From the data below, copy exactly the lines that lie between the one holding "The likelihood is" and the one holding "where \( \sigma \) is a parameter.", including both, and nothing more.

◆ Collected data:
= Beginning of Section =

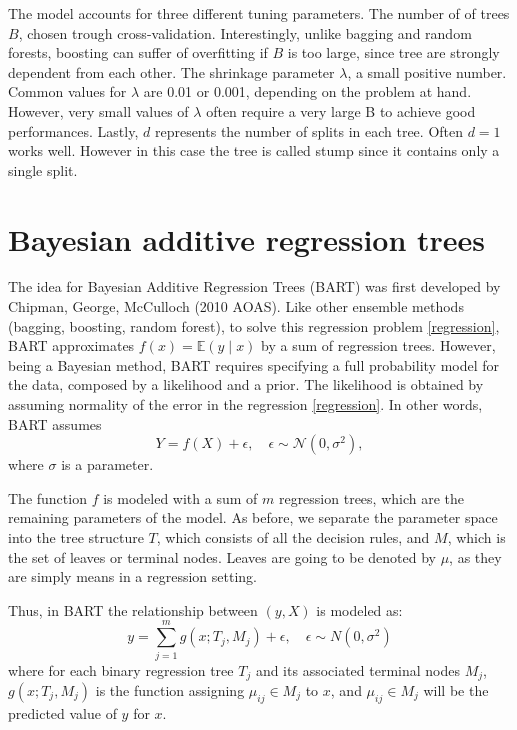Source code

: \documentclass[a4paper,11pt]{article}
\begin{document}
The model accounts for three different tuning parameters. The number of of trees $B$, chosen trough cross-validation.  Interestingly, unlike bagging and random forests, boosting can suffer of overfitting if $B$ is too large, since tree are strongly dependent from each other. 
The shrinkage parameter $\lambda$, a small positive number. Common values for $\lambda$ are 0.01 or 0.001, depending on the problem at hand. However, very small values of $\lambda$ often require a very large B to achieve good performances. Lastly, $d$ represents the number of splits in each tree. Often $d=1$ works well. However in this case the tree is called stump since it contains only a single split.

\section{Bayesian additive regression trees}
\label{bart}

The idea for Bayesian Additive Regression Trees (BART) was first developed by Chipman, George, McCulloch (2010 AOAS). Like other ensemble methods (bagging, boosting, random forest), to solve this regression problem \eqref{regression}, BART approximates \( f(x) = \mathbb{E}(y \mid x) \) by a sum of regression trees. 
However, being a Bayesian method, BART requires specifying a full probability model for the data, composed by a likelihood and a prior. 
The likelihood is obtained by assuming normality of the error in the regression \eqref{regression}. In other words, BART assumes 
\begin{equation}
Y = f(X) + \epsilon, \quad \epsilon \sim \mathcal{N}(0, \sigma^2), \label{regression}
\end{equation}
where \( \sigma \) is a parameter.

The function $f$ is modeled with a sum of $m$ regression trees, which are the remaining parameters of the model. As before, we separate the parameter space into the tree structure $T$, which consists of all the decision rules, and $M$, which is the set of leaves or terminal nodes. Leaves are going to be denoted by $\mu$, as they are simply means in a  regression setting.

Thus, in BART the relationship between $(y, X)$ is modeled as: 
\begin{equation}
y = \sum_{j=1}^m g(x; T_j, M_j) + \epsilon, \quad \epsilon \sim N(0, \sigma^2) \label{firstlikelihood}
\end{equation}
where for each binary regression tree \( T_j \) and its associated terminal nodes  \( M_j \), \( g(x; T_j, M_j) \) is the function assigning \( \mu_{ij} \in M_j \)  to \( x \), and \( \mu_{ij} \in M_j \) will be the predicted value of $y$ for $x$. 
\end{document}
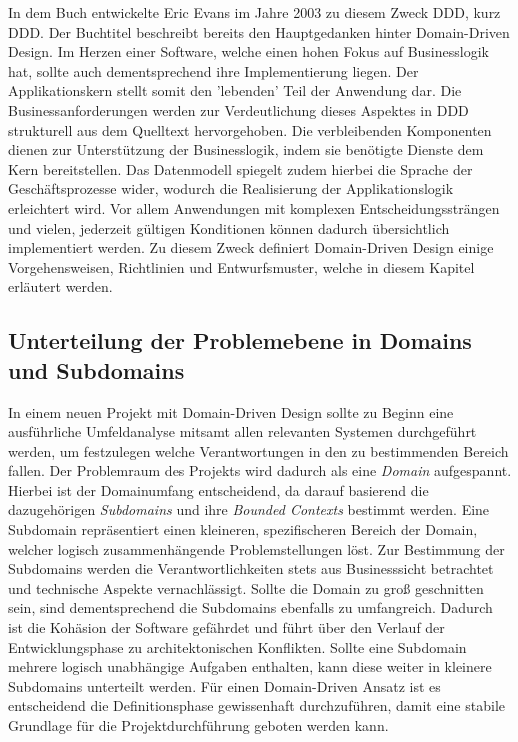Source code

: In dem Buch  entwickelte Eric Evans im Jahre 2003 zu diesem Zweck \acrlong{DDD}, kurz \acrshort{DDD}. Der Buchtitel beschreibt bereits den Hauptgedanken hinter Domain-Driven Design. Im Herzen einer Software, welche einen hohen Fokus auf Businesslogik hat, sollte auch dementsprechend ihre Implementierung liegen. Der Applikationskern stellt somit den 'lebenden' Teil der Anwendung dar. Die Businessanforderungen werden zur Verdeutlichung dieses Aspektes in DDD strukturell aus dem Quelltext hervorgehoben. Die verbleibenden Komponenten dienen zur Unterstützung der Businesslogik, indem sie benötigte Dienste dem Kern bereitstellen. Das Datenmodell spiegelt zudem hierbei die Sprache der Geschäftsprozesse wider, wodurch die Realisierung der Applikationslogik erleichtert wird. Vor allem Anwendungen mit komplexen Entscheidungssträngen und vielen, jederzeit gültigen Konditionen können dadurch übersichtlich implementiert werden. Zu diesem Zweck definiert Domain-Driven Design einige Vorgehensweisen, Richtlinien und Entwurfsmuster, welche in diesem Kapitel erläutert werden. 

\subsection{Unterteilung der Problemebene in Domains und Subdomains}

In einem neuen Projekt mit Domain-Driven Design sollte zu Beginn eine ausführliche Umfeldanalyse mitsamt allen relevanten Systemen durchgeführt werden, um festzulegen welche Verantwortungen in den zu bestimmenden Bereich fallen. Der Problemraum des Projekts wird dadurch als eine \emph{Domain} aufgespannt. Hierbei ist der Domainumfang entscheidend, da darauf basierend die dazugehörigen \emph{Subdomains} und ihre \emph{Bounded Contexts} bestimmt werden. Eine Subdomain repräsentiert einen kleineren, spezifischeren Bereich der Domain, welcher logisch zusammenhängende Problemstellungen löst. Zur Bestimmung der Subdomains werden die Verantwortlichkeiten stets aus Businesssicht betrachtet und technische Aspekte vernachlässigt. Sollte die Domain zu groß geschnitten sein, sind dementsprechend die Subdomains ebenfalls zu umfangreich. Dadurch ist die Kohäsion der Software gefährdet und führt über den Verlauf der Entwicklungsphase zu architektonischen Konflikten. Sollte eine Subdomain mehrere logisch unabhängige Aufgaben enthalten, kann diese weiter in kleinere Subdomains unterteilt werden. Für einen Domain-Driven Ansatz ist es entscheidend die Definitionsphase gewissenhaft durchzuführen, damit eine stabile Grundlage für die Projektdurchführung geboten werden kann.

= End of Section =

◆ Answer to the exercise:
The likelihood is obtained by assuming normality of the error in the regression \eqref{regression}. In other words, BART assumes 
\begin{equation}
Y = f(X) + \epsilon, \quad \epsilon \sim \mathcal{N}(0, \sigma^2), \label{regression}
\end{equation}
where \( \sigma \) is a parameter.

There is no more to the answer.